Collected data:
=== Section Start ===

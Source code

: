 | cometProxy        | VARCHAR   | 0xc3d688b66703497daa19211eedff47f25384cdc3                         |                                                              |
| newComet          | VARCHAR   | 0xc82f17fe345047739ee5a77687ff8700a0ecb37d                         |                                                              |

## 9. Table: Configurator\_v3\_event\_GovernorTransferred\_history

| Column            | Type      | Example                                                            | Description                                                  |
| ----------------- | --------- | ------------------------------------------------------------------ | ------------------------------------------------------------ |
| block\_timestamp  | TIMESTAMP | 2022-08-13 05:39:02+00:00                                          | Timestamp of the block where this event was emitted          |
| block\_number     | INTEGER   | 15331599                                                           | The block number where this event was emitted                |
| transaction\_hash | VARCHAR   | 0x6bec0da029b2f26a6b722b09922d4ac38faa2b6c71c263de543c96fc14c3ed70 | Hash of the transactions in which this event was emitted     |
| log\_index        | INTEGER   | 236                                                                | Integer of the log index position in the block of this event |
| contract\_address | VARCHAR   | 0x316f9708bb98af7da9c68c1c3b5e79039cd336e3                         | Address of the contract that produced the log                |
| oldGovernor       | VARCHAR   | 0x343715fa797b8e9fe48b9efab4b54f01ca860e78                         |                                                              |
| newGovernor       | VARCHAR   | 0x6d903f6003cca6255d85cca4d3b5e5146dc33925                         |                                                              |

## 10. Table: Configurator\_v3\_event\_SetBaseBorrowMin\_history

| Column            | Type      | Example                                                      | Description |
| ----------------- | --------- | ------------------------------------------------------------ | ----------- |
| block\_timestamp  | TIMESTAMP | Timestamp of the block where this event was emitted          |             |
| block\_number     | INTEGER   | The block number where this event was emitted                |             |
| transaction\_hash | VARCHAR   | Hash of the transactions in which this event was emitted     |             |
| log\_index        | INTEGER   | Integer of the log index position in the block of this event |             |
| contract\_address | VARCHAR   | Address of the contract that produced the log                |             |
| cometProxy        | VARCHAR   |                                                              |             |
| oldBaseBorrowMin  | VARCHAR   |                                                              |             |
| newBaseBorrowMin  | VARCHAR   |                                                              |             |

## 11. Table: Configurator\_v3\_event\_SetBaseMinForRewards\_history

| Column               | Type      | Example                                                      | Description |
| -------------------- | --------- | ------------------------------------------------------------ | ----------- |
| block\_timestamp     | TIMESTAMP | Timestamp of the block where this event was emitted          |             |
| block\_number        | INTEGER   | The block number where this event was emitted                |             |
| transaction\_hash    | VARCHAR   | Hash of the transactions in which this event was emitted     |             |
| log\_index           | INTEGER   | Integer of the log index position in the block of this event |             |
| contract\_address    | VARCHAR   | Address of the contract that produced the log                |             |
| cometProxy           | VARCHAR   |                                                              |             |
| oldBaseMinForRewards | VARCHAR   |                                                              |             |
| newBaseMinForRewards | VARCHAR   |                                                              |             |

=== Section End ===

■ DESCRIPTION OF THE TASK ■
Find "number" in the data above. Report each line where it appears.

■ ANSWER BELOW ■
| block\_number     | INTEGER   | 15331599                                                           | The block number where this event was emitted                |
| block\_number     | INTEGER   | The block number where this event was emitted                |             |
| block\_number        | INTEGER   | The block number where this event was emitted                |             |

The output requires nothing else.